***** Given information *****

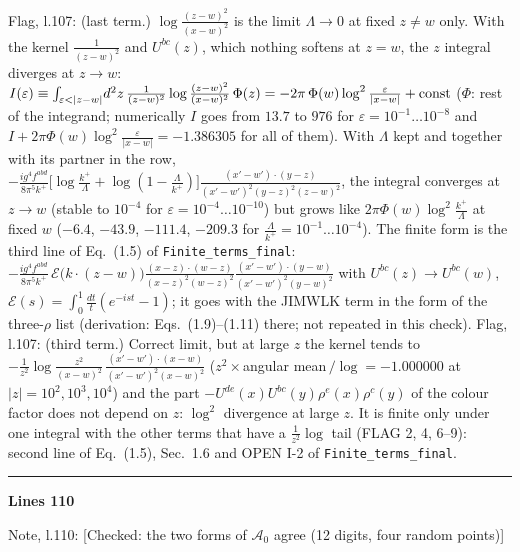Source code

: \documentclass[10pt]{article}
\newenvironment{notebox}{\def\FrameCommand{{\color{notebar}\vrule width 1.5pt}\hspace{6pt}}\MakeFramed{\advance\hsize-\width\FrameRestore}\small}{\endMakeFramed}
\begin{document}
\begin{notebox}\textsf{\small Flag, l.107:}  (last term.) $\log\frac{(z-w)^{2}}{(x-w)^{2}}$ is the limit $\Lambda\to0$ at fixed $z\neq w$ only. With the kernel $\frac{1}{(z-w)^{2}}$ and $U^{bc}(z)$, which nothing softens at $z=w$, the $z$ integral diverges at $z\to w$: $I(\varepsilon)\equiv\int_{\varepsilon<|z-w|}\!d^{2}z\,\frac{1}{(z-w)^{2}}\log\frac{(z-w)^{2}}{(x-w)^{2}}\,\Phi(z)=-2\pi\,\Phi(w)\log^{2}\frac{\varepsilon}{|x-w|}+{\rm const}$ ($\Phi$: rest of the integrand; numerically $I$ goes from $13.7$ to $976$ for $\varepsilon=10^{-1}\dots10^{-8}$ and $I+2\pi\Phi(w)\log^{2}\frac{\varepsilon}{|x-w|}=-1.386305$ for all of them). With $\Lambda$ kept and together with its partner in the row, $-\frac{ig^{4}f^{abd}}{8\pi^{5}k^{+}}\big[\log\frac{k^{+}}{\Lambda}+\log(1-\frac{\Lambda}{k^{+}})\big]\frac{(x'-w')\cdot(y-z)}{(x'-w')^{2}(y-z)^{2}(z-w)^{2}}$, the integral converges at $z\to w$ (stable to $10^{-4}$ for $\varepsilon=10^{-4}\dots10^{-10}$) but grows like $2\pi\Phi(w)\log^{2}\frac{k^{+}}{\Lambda}$ at fixed $w$ ($-6.4$, $-43.9$, $-111.4$, $-209.3$ for $\frac{\Lambda}{k^{+}}=10^{-1}\dots10^{-4}$). The finite form is the third line of Eq.~(1.5) of \texttt{Finite\_terms\_final}: $-\frac{ig^{4}f^{abd}}{8\pi^{5}k^{+}}\,\mathcal{E}\big(k\cdot(z-w)\big)\frac{(x-z)\cdot(w-z)}{(x-z)^{2}(w-z)^{2}}\frac{(x'-w')\cdot(y-w)}{(x'-w')^{2}(y-w)^{2}}$ with $U^{bc}(z)\to U^{bc}(w)$, $\mathcal{E}(s)=\int_{0}^{1}\frac{dt}{t}(e^{-ist}-1)$; it goes with the JIMWLK term in the form of the three-$\rho$ list (derivation: Eqs.~(1.9)--(1.11) there; not repeated in this check).\end{notebox}
\begin{notebox}\textsf{\small Flag, l.107:}  (third term.) Correct limit, but at large $z$ the kernel tends to $-\frac{1}{z^{2}}\log\frac{z^{2}}{(x-w)^{2}}\,\frac{(x'-w')\cdot(x-w)}{(x'-w')^{2}(x-w)^{2}}$ ($z^{2}\times$angular mean$\,/\log=-1.000000$ at $|z|=10^{2},10^{3},10^{4}$) and the part $-U^{de}(x)U^{bc}(y)\rho^{e}(x)\rho^{c}(y)$ of the colour factor does not depend on $z$: $\log^{2}$ divergence at large $z$. It is finite only under one integral with the other terms that have a $\frac{1}{z^{2}}\log$ tail (FLAG 2, 4, 6--9): second line of Eq.~(1.5), Sec.~1.6 and OPEN I-2 of \texttt{Finite\_terms\_final}.\end{notebox}
\noindent\rule{\linewidth}{0.3pt}\par\noindent\textbf{Lines 110}\par
\begin{notebox}\textsf{\small Note, l.110:} [Checked: the two forms of $\mathcal{A}_{0}$ agree (12 digits, four random points)]\end{notebox}
\end{document}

*****

* [What needs to be done] The answer must be an exact copy of the lines from the start of the records above through the line containing "is the limit", with no pictures in it.

* [Written answer]
Source code

: \documentclass[10pt]{article}
\newenvironment{notebox}{\def\FrameCommand{{\color{notebar}\vrule width 1.5pt}\hspace{6pt}}\MakeFramed{\advance\hsize-\width\FrameRestore}\small}{\endMakeFramed}
\begin{document}
\begin{notebox}\textsf{\small Flag, l.107:}  (last term.) $\log\frac{(z-w)^{2}}{(x-w)^{2}}$ is the limit $\Lambda\to0$ at fixed $z\neq w$ only. With the kernel $\frac{1}{(z-w)^{2}}$ and $U^{bc}(z)$, which nothing softens at $z=w$, the $z$ integral diverges at $z\to w$: $I(\varepsilon)\equiv\int_{\varepsilon<|z-w|}\!d^{2}z\,\frac{1}{(z-w)^{2}}\log\frac{(z-w)^{2}}{(x-w)^{2}}\,\Phi(z)=-2\pi\,\Phi(w)\log^{2}\frac{\varepsilon}{|x-w|}+{\rm const}$ ($\Phi$: rest of the integrand; numerically $I$ goes from $13.7$ to $976$ for $\varepsilon=10^{-1}\dots10^{-8}$ and $I+2\pi\Phi(w)\log^{2}\frac{\varepsilon}{|x-w|}=-1.386305$ for all of them). With $\Lambda$ kept and together with its partner in the row, $-\frac{ig^{4}f^{abd}}{8\pi^{5}k^{+}}\big[\log\frac{k^{+}}{\Lambda}+\log(1-\frac{\Lambda}{k^{+}})\big]\frac{(x'-w')\cdot(y-z)}{(x'-w')^{2}(y-z)^{2}(z-w)^{2}}$, the integral converges at $z\to w$ (stable to $10^{-4}$ for $\varepsilon=10^{-4}\dots10^{-10}$) but grows like $2\pi\Phi(w)\log^{2}\frac{k^{+}}{\Lambda}$ at fixed $w$ ($-6.4$, $-43.9$, $-111.4$, $-209.3$ for $\frac{\Lambda}{k^{+}}=10^{-1}\dots10^{-4}$). The finite form is the third line of Eq.~(1.5) of \texttt{Finite\_terms\_final}: $-\frac{ig^{4}f^{abd}}{8\pi^{5}k^{+}}\,\mathcal{E}\big(k\cdot(z-w)\big)\frac{(x-z)\cdot(w-z)}{(x-z)^{2}(w-z)^{2}}\frac{(x'-w')\cdot(y-w)}{(x'-w')^{2}(y-w)^{2}}$ with $U^{bc}(z)\to U^{bc}(w)$, $\mathcal{E}(s)=\int_{0}^{1}\frac{dt}{t}(e^{-ist}-1)$; it goes with the JIMWLK term in the form of the three-$\rho$ list (derivation: Eqs.~(1.9)--(1.11) there; not repeated in this check).\end{notebox}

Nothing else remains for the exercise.